= TASK REQUIREMENTS =
From the entries below, determine the number of lines that contain "image". Give that number by itself.

= PROVIDED RECORDS =
++++++
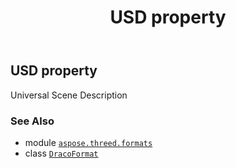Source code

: ﻿---
title: USD property
second_title: Aspose.3D for Python via .NET API References
description: 
type: docs
weight: 490
url: /python-net/aspose.threed.formats/dracoformat/usd/
is_root: false
---

## USD property


Universal Scene Description

### See Also
* module [`aspose.threed.formats`](../../)
* class [`DracoFormat`](/3d/python-net/aspose.threed.formats/dracoformat)
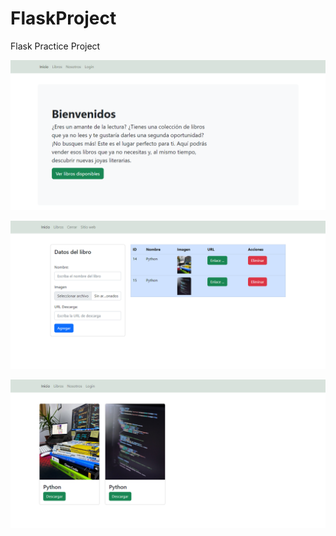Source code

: # FlaskProject
Flask Practice Project

![Alt text](image-1.png)

![Alt text](image-2.png)

![Alt text](image-3.png)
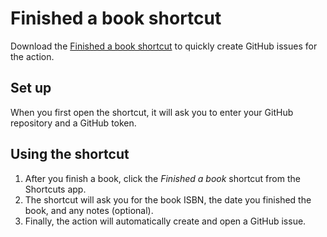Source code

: # Finished a book shortcut

Download the [Finished a book shortcut](Finished%20a%20book.shortcut) to quickly create GitHub issues for the action.

## Set up

When you first open the shortcut, it will ask you to enter your GitHub repository and a GitHub token.

## Using the shortcut

1. After you finish a book, click the _Finished a book_ shortcut from the Shortcuts app.
2. The shortcut will ask you for the book ISBN, the date you finished the book, and any notes (optional).
3. Finally, the action will automatically create and open a GitHub issue.
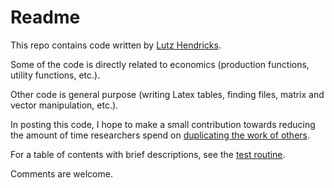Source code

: # Readme #

This repo contains code written by [Lutz Hendricks](www.lhendricks.org).

Some of the code is directly related to economics (production functions, utility functions, etc.).

Other code is general purpose (writing Latex tables, finding files, matrix and vector manipulation, etc.).

In posting this code, I hope to make a small contribution towards reducing the amount of time researchers spend on [duplicating the work of others](www.lhendricks.org/duplication.html).

For a table of contents with brief descriptions, see the [test routine](test_allLH.m).

Comments are welcome.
++++++
= EXERCISE OUTPUT =
3